To help identify persons who could benefit from early interventions, researchers from Boston University Chobanian & Avedisian School of Medicine developed a deep learning framework that can stratify individuals with mild cognitive impairment (MCI) based on their risk of advancing to AD.

Headshot of Vijaya Kolachalama.“Quantifying the risk of progression to Alzheimer’s disease (AD) could help identify persons who could benefit from early interventions,” says corresponding author Vijaya B. Kolachalama, PhD, FAHA, associate professor of medicine.

The team studied data from the Alzheimer’s Disease Neuroimaging Initiative (ADNI) and National Alzheimer’s Coordinating Center (NACC), separating individuals with mild cognitive impairment (MCI) into groups based on their brain fluid amyloid-β levels.
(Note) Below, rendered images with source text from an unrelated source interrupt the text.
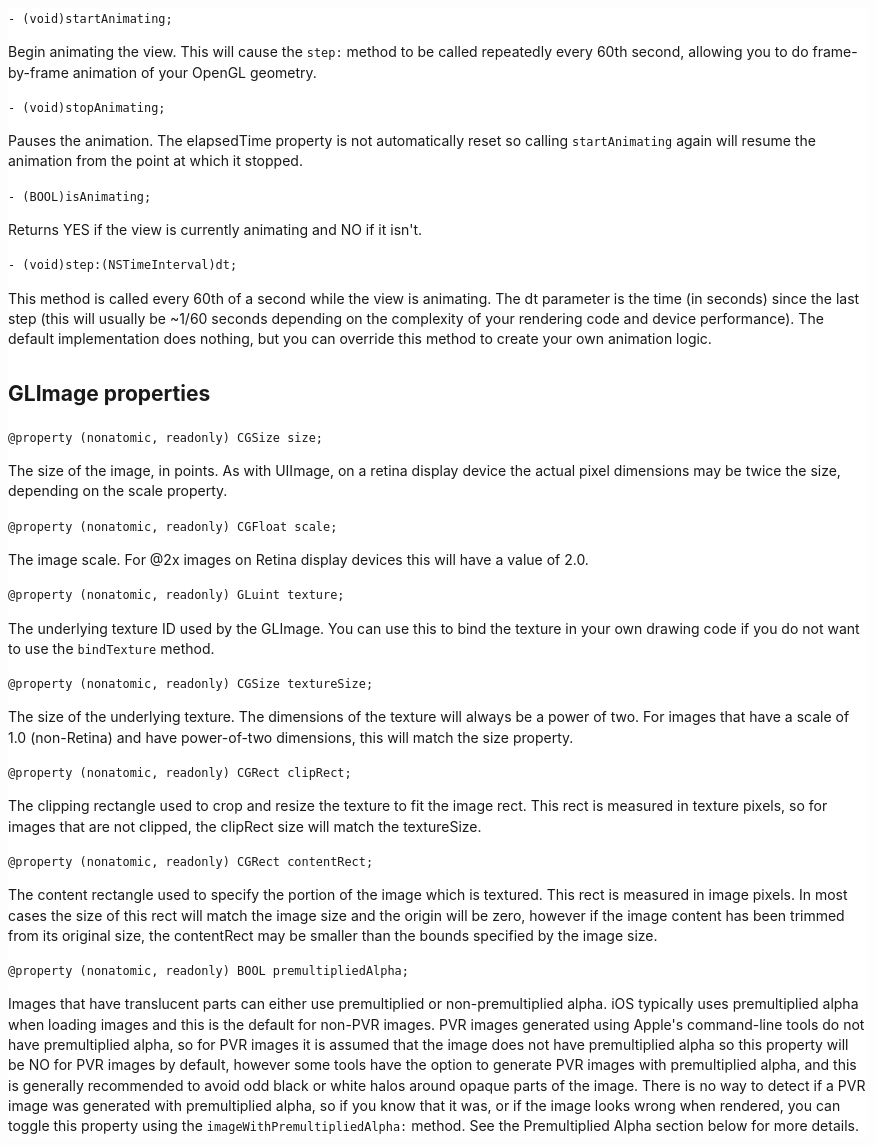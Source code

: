     - (void)startAnimating;
    
Begin animating the view. This will cause the `step:` method to be called repeatedly every 60th second, allowing you to do frame-by-frame animation of your OpenGL geometry.
    
    - (void)stopAnimating;
    
Pauses the animation. The elapsedTime property is not automatically reset so calling `startAnimating` again will resume the animation from the point at which it stopped.
    
    - (BOOL)isAnimating;
    
Returns YES if the view is currently animating and NO if it isn't.
    
    - (void)step:(NSTimeInterval)dt;

This method is called every 60th of a second while the view is animating. The dt parameter is the time (in seconds) since the last step (this will usually be ~1/60 seconds depending on the complexity of your rendering code and device performance). The default implementation does nothing, but you can override this method to create your own animation logic.


GLImage properties
-------------------

	@property (nonatomic, readonly) CGSize size;
	
The size of the image, in points. As with UIImage, on a retina display device the actual pixel dimensions may be twice the size, depending on the scale property.
	
	@property (nonatomic, readonly) CGFloat scale;

The image scale. For @2x images on Retina display devices this will have a value of 2.0.

    @property (nonatomic, readonly) GLuint texture;
    
The underlying texture ID used by the GLImage. You can use this to bind the texture in your own drawing code if you do not want to use the `bindTexture` method.

    @property (nonatomic, readonly) CGSize textureSize;
    
The size of the underlying texture. The dimensions of the texture will always be a power of two. For images that have a scale of 1.0 (non-Retina) and have power-of-two dimensions, this will match the size property.

    @property (nonatomic, readonly) CGRect clipRect;

The clipping rectangle used to crop and resize the texture to fit the image rect. This rect is measured in texture pixels, so for images that are not clipped, the clipRect size will match the textureSize.

    @property (nonatomic, readonly) CGRect contentRect;

The content rectangle used to specify the portion of the image which is textured. This rect is measured in image pixels. In most cases the size of this rect will match the image size and the origin will be zero, however if the image content has been trimmed from its original size, the contentRect may be smaller than the bounds specified by the image size.

    @property (nonatomic, readonly) BOOL premultipliedAlpha;

Images that have translucent parts can either use premultiplied or non-premultiplied alpha. iOS typically uses premultiplied alpha when loading images and this is the default for non-PVR images. PVR images generated using Apple's command-line tools do not have premultiplied alpha, so for PVR images it is assumed that the image does not have premultiplied alpha so this property will be NO for PVR images by default, however some tools have the option to generate PVR images with premultiplied alpha, and this is generally recommended to avoid odd black or white halos around opaque parts of the image. There is no way to detect if a PVR image was generated with premultiplied alpha, so if you know that it was, or if the image looks wrong when rendered, you can toggle this property using the `imageWithPremultipliedAlpha:` method. See the Premultiplied Alpha section below for more details.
They studied gray matter volume patterns within these groups to identify risk groups, validating their findings with expert assessments. They developed models that combined neural networks with survival analysis to predict the progress from MCI to Alzheimer’s disease. They then linked their model predictions with biological evidence, confirming Alzheimer’s diagnoses with post-mortem data.

“By utilizing advances in interpretable machine learning, we demonstrated that brain regions relevant to AD such as the medial temporal lobe are among the most important regions for predicting progression risk, thereby assuring that our findings are consistent with established medical knowledge,” added Kolachalama.
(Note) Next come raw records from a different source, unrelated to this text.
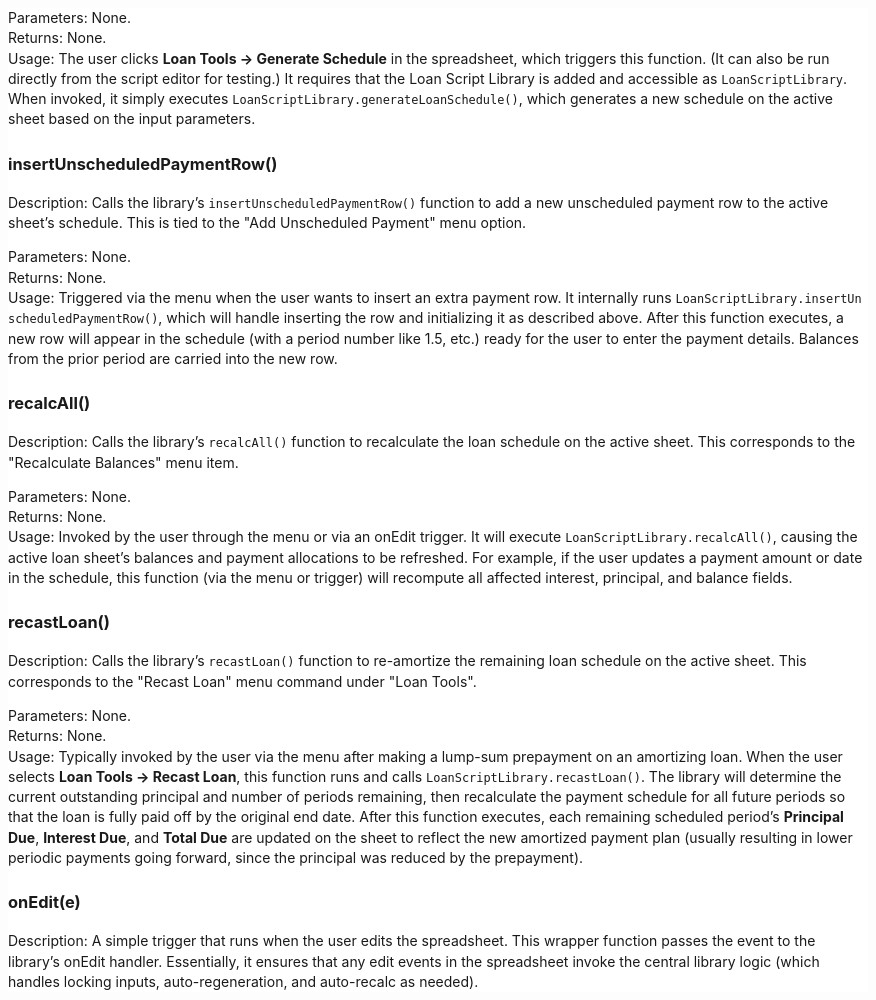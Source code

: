 Parameters: None.  
Returns: None.  
Usage: The user clicks **Loan Tools → Generate Schedule** in the spreadsheet, which triggers this function. (It can also be run directly from the script editor for testing.) It requires that the Loan Script Library is added and accessible as `LoanScriptLibrary`. When invoked, it simply executes `LoanScriptLibrary.generateLoanSchedule()`, which generates a new schedule on the active sheet based on the input parameters.

### insertUnscheduledPaymentRow()

Description: Calls the library’s `insertUnscheduledPaymentRow()` function to add a new unscheduled payment row to the active sheet’s schedule. This is tied to the "Add Unscheduled Payment" menu option.  

Parameters: None.  
Returns: None.  
Usage: Triggered via the menu when the user wants to insert an extra payment row. It internally runs `LoanScriptLibrary.insertUnscheduledPaymentRow()`, which will handle inserting the row and initializing it as described above. After this function executes, a new row will appear in the schedule (with a period number like 1.5, etc.) ready for the user to enter the payment details. Balances from the prior period are carried into the new row.

### recalcAll()

Description: Calls the library’s `recalcAll()` function to recalculate the loan schedule on the active sheet. This corresponds to the "Recalculate Balances" menu item.  

Parameters: None.  
Returns: None.  
Usage: Invoked by the user through the menu or via an onEdit trigger. It will execute `LoanScriptLibrary.recalcAll()`, causing the active loan sheet’s balances and payment allocations to be refreshed. For example, if the user updates a payment amount or date in the schedule, this function (via the menu or trigger) will recompute all affected interest, principal, and balance fields.

### recastLoan()

Description: Calls the library’s `recastLoan()` function to re-amortize the remaining loan schedule on the active sheet. This corresponds to the "Recast Loan" menu command under "Loan Tools".  

Parameters: None.  
Returns: None.  
Usage: Typically invoked by the user via the menu after making a lump-sum prepayment on an amortizing loan. When the user selects **Loan Tools → Recast Loan**, this function runs and calls `LoanScriptLibrary.recastLoan()`. The library will determine the current outstanding principal and number of periods remaining, then recalculate the payment schedule for all future periods so that the loan is fully paid off by the original end date. After this function executes, each remaining scheduled period’s **Principal Due**, **Interest Due**, and **Total Due** are updated on the sheet to reflect the new amortized payment plan (usually resulting in lower periodic payments going forward, since the principal was reduced by the prepayment).

### onEdit(e)

Description: A simple trigger that runs when the user edits the spreadsheet. This wrapper function passes the event to the library’s onEdit handler. Essentially, it ensures that any edit events in the spreadsheet invoke the central library logic (which handles locking inputs, auto-regeneration, and auto-recalc as needed).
According to the researchers, these findings represent innovation at the intersection of neurology and computer science, while underscoring model conformity with biological evidence using routinely collected information such as structural MRI to quantify risk of progression from MCI to AD.

“We utilized survival-based deep neural networks in conjunction with minimally processed structural MRI, a widely available, non-invasive technique. Further, by employing state-of-the-art deep learning methods in conjunction with SHapley Additive exPlanations (SHAP), a method based on cooperative game theory and used to increase transparency and interpretability of machine learning models, we were able to identify regions particularly important for predicting increased progression risk.”

These findings appear online in the journal iScience.